Phet woes continue in Oman

Oman is located in a geographic location which is quite sensitive to climate changes and the increasing number of monsoons dropping their destruction on the landscape have brough a struggle to Omani farms and agricultural areas.–KAS

Phet woes continue
by Yousuf Alvi

Saleh bin Salim al Batashi’s 35,000sqm farm in Daghmar, Quriyat, was destroyed when cyclonic storm Phet hit Oman in June 2010. He borrowed RO10,000 to start farming again but that decision didn’t quite pay off. As things stand today, his production is half of what it used to be before Phet struck.

“My whole farm was washed away by Phet and only some big old trees were left. I used my loan to procure new water pumps and fertilisers and began farming again but still my production is just 50 per cent of what I used to produce before Phet,” he said. Saleh grows mangoes, date palm, Alfa Alfa, lemon and other seasonal crops in his farm but is now having a tough time coping with the problems that arrived with Phet. In 2007, Saleh’s entire farm was destroyed by Gonu and the government provided a compensation of RO1,000.

Saleh is one among the 2,379 farmers in Quriyat, who are still struggling with the problems posed by Phet. Abdullah Mohammed al Batashi is another case in point. Like Saleh, Abdullah’s farms too were destroyed by Phet. He is still trying to recover from the shock of the cyclonic storm that disrupted not only Quriyat. Abdhullah’s farm was flooded which destroyed all his crops. After the disaster Abdullah had to change the soil before planting new trees.

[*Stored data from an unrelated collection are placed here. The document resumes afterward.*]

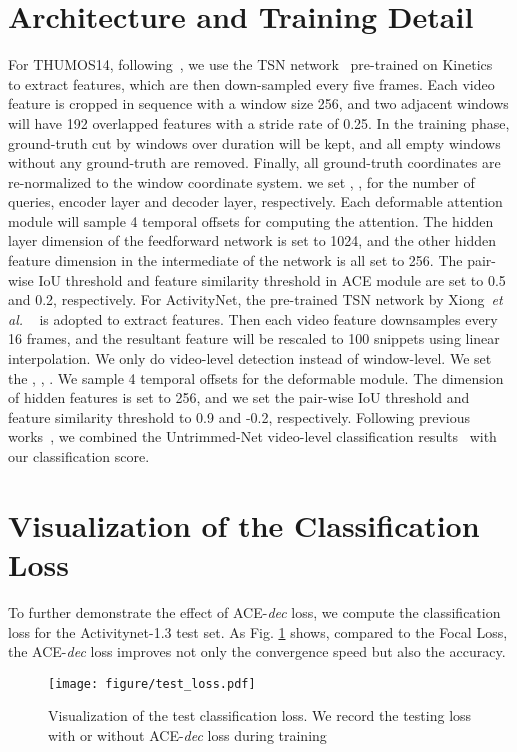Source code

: \documentclass[runningheads]{llncs}
\def\etal{{\em et al. }}
\newcommand{\figref}[1]{Fig. \ref{#1}}
\def\cls{ACE }
\begin{document}
\section{Architecture and Training Detail}
For THUMOS14, following~\cite{xu2020g}, we use the TSN network~\cite{wang2018temporal} pre-trained on Kinetics~\cite{kay2017kinetics} to extract features, which are then down-sampled every five frames. 
Each video feature is cropped in sequence with a window size 256, and two adjacent windows will have 192 overlapped features with a stride rate of 0.25. In the training phase, ground-truth cut by windows over   duration will be kept, and all empty windows without any ground-truth are removed. Finally, all ground-truth coordinates are re-normalized to the window coordinate system. 
 we set , ,  for the number of queries, encoder layer and decoder layer, respectively. Each deformable attention module will sample 4 temporal offsets for computing the attention. The hidden layer dimension of the feedforward network is set to 1024, and the other hidden feature dimension in the intermediate of the network is all set to 256. The pair-wise IoU threshold  and feature similarity threshold  in \cls module are set to 0.5 and 0.2, respectively. 
For ActivityNet, the pre-trained TSN network by Xiong~\etal~\cite{xiong2016cuhk} is adopted to extract features. Then each video feature downsamples every 16 frames, and the resultant feature will be rescaled to 100 snippets using linear interpolation. 
We only do video-level detection instead of window-level. 
We set the , , . We sample 4 temporal offsets for the deformable module. 
The dimension of hidden features is set to 256, and we set the pair-wise IoU threshold  and feature similarity threshold  to 0.9 and -0.2, respectively. Following previous works~\cite{xu2020g,zeng2019graph,zhao2020bottom,yang2020revisiting}, we combined the Untrimmed-Net video-level classification results~\cite{wang2017untrimmednets} with our classification score.


\section{Visualization of the Classification Loss}
To further demonstrate the effect of ACE-\textit{dec} loss, we compute the classification loss for the Activitynet-1.3 test set. As \figref{loss} shows, compared to the Focal Loss, the ACE-\textit{dec} loss improves not only the convergence speed but also the accuracy.

\begin{figure}[]
    \centering
\texttt{[image: figure/test\_loss.pdf]}
  \caption{Visualization of the test classification loss. We record the testing loss with or without ACE-\textit{dec} loss during training}
  \label{loss}
\end{figure}








\end{document}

Dwelling on the farmers’ state-of-affairs, Abdullah Khalifa Abdullah al Shmakhi, director of Agriculture Social Centre Quriyat, Ministry of Agriculture, said, “Out of the total farmers affected by Phet here, around 25 per cent have still not gone back to normalcy.”

Said bin Ali bin Abdullah al Maliki, another farmer in Quriyat pegs his loss following Gonu and Phet at around RO100,000. He said, “Lemon tress were the main source of income for me before Phet struck. I had around 100 trees and I lost almost all of them. It will take a lot of time for me to go back to pre-Phet production level.” Following Gonu, Said received a compensation of RO5,000 from the government, but nothing after Phet.

An overflowing wadi is a big threat to the farmers in the area. Almost 85 per cent of the village is affected when the wadi overflows. Said and other farmers of his village have been sending letters to the authorities to help them come out of the setback caused by the natural calamity. They also want a cemented protection from the wadi that would be a permanent solution for the people and farms in the area.

Mohammed Adi Mohammed al Batashi has two farms in Quriyat which were affected in Phet. The worst hit were the date palms. He said, “Out of 100 date palm trees on my farm, close to 50 were destroyed by Phet. The authorities came to assess the loss but till now we have not received any relief.”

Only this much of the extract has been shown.